Kinematics of Specifically Captured Circulating Tumor Cells in Bio-Functionalized Microchannels

Abstract

The attachment kinematics of cancer cells under hydrodynamic loading in antibody-functionalized microchannels has been studied. Epithelial-cell-adhesion-molecule antibodies are immobilized on the microchannel surface for specific capture of the target cancer cells from homogeneous cell suspensions. The specific interaction between the cancer cell receptors and the immobilized antibodies under static conditions is demonstrated. The capture efficiency of the target cells from homogeneous suspensions under applied hydrodynamic flow field has been investigated, revealing a characteristic shear stress. Applying a lower stress allows the capture of most target cells, while the capture efficiency drops sharply with an increasing shear stress. The captured cells are spatially distributed along the microchannel; both the velocity and the distance travelled by cells prior to capture are measured.
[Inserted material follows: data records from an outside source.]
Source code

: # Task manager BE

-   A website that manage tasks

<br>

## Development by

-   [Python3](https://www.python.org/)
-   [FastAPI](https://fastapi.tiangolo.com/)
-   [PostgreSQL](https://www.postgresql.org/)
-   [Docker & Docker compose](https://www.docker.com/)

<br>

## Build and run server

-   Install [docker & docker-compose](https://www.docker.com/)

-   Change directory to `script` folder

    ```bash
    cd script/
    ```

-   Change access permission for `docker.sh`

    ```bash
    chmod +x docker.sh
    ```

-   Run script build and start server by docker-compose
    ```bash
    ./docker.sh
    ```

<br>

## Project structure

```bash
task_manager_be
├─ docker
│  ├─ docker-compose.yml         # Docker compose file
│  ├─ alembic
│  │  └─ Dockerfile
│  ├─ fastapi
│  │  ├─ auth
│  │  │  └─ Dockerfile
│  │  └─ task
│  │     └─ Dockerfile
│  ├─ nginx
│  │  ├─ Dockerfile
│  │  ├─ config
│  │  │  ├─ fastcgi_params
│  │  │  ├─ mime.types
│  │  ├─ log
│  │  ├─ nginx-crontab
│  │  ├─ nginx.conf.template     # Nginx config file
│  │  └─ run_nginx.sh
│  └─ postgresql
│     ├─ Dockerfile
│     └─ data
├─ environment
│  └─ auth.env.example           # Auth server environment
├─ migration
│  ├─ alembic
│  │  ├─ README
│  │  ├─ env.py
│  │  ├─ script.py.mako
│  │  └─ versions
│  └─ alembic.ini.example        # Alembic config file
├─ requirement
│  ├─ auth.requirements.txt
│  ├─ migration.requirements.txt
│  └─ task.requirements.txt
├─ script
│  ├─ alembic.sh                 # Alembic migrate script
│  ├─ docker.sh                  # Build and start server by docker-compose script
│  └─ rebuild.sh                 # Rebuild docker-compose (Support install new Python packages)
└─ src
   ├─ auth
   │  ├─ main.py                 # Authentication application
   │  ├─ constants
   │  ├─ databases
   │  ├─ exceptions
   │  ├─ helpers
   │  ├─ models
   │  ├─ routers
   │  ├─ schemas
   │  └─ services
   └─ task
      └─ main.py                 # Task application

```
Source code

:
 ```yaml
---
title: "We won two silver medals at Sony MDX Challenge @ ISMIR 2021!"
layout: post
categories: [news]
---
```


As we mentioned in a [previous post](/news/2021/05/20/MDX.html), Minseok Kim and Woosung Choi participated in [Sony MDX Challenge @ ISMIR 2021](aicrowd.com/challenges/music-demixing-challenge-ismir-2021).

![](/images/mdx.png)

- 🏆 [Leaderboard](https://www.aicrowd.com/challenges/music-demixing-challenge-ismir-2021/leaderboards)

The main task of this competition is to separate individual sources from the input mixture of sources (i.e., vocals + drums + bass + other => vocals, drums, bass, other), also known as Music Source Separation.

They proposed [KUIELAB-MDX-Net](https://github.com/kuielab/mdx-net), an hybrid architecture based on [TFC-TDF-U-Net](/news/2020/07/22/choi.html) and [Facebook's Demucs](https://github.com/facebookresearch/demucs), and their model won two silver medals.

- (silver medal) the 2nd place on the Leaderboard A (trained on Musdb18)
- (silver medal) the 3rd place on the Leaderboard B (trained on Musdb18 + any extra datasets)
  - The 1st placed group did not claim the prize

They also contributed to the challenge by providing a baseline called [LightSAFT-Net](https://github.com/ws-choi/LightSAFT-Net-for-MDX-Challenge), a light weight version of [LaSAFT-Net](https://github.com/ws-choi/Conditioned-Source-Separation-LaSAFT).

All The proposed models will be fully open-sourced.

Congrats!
The characteristic time and length scales for cell capture are determined, and a log-normal statistical distribution is proposed to describe the observations. Furthermore, a first-order kinetic model for receptor-ligand bond formation provides a rough estimate of the cell adhesion rate constant. Under a low shear stress, the on-rate is much higher than the off-rate, allowing capture of most loaded cells. The off-rate constant increases exponentially with an increasing shear stress, such that above the characteristic stress level, most loaded cells avoid capture.